Two clays flew out across the sky. I looked down my sights and turned my body to get in position to destroy those clays. When I got to what looked like the right spot, the clays approached, and I fired. And I missed both clays. This process repeated a few more times until I finally started hitting a few. After a number of tries, I was able to shoot both clays over 60 percent of the time and at least one clay 100 percent of the time.

As I started to settle in and get an understanding of exactly what I needed to do to blast those targets out of the sky, the instructor changed the rules on me. Now there were four different places the clays could come from. Instead of simply aiming and shooting at two clays, I had to figure out where the clays were coming from, take aim, fire … then find the second clay, rack the shotgun, take aim, and fire again. My success rate of hitting the targets fell dramatically once the rules and complexity of the game changed.

You may be wondering what any of this has to do with marketing. I see many businesses owners who primarily (or only) rely on online marketing as a means of communicating with and acquiring customers. This is a big mistake that has caused more than a few businesses to fail.

Related: The Many Reasons Why Tech-Savvy Millennials Need to Get Reality Savvy

Changing times.

The (false) lure of cheap or “free” online advertising over the years has been too much for many to resist.
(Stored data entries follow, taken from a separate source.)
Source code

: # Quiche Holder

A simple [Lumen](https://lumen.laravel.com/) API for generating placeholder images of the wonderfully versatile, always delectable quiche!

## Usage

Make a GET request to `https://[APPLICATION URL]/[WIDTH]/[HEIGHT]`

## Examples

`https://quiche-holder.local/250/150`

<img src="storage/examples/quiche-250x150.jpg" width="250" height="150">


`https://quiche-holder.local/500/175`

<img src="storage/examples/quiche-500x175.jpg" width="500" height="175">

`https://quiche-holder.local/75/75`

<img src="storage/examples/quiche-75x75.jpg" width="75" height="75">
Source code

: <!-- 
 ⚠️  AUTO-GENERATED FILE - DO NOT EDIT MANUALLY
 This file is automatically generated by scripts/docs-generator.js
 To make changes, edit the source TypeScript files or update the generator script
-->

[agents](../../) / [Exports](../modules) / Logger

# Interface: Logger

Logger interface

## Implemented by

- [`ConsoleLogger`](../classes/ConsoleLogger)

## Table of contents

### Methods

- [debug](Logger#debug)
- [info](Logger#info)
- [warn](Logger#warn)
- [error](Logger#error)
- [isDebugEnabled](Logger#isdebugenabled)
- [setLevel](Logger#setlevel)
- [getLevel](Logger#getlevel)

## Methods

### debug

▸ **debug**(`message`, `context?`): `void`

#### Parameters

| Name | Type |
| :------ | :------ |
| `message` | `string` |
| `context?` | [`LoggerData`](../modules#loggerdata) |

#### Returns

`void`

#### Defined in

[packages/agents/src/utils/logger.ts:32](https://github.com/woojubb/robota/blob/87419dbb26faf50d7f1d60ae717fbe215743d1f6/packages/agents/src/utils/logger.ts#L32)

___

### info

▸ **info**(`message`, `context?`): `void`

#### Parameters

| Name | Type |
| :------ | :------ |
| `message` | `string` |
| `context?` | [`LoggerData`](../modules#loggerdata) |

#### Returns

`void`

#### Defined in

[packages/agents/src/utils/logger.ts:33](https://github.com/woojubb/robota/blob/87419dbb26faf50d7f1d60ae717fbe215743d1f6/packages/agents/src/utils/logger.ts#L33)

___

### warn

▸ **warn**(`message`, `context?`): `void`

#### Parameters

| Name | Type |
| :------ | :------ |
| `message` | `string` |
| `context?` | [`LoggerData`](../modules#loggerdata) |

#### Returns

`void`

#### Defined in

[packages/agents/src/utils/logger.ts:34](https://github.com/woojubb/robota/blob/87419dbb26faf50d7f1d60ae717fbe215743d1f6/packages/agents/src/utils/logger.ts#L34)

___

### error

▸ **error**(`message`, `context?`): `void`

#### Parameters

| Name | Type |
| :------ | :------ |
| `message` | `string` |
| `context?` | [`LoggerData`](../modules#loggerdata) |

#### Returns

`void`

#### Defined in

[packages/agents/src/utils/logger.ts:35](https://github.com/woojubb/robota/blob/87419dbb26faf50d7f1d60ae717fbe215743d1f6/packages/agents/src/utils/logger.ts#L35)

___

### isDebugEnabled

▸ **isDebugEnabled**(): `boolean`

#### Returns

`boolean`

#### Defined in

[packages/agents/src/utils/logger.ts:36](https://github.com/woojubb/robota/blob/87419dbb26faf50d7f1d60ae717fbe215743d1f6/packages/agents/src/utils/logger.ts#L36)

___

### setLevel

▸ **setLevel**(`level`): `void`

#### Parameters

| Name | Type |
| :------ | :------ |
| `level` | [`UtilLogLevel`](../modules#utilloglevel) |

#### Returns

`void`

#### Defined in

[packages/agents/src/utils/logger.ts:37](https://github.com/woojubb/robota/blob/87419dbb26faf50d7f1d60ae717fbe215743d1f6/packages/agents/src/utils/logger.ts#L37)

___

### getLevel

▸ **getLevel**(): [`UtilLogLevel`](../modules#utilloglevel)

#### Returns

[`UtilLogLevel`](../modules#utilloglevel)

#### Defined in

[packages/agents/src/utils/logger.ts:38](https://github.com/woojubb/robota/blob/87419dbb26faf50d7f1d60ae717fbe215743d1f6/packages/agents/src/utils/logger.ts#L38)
However, as Google’s algorithm and AdWords platform has evolved, we find them changing at an ever-increasing rate. In 2013, the estimated number of rule changes to their SEO algorithm was over 600 -- nearly two changes per day. Granted, most of those are small changes, but a handful of them were major and had a huge impact on marketers’ ability to get their message out and website found.

One recent example of a change is Gmail’s Priority Inbox, which created a “Promotions” tab where most marketing emails inevitably end up. Another example came about a year ago, when Google stopped allowing you to see which keywords people were searching for to find your website. This made it nearly impossible to understand, and potentially target, the keywords that were bringing traffic to your site. As a result, businesses relying solely on the Internet for lead generation are one major rule change away from going out of business.

Related: Getting Ready for Google's New Accelerated Mobile Pages (AMP)

Reconsider low-tech/old-tech.

On the other side of the coin, you have the USPS, which has only a handful of rule changes per year. When you think about it, besides the cost of a stamp, the USPS has been providing the same service for over 150 years. My company mails around three million newsletters per year, and other than price increases, we’ve only had two semi-major rule changes over the past five years.

The first USPS rule change was the need to add two tabs (tabs are clear stickers that seal the newsletter closed for mailing) to the top of a newsletter, instead of just a single tab. The second change was that we had to start printing what is called an “intelligent mail barcode” onto each newsletter in order to maximize our postal discounts. With both changes, we got a few months’ notice as well as help in complying with the new rules. Wouldn’t it be great if Google provided similar assistance?

Related: The Postal Service Emerges as Shipping Powerhouse for Small Businesses

It's not all or nothing.

Direct mail offers a much more stable platform for building, at a minimum, the foundation of your business. If you are thinking, “Yes, but the USPS will be bankrupt and out of business anytime now,” think again. The USPS is a constitutionally guaranteed service, and if it does go out of business, it is likely the United States government doesn’t exist anymore either -- and my guess is we will all have other issues to worry about if that happens.

My suggestion isn’t to stop using Google or Facebook, but to instead find a way to build a foundation of lead generation and customer communication that doesn’t rely primarily on Google or another online media for the success of your business. The last thing you want is to be caught on the wrong end of a rule change.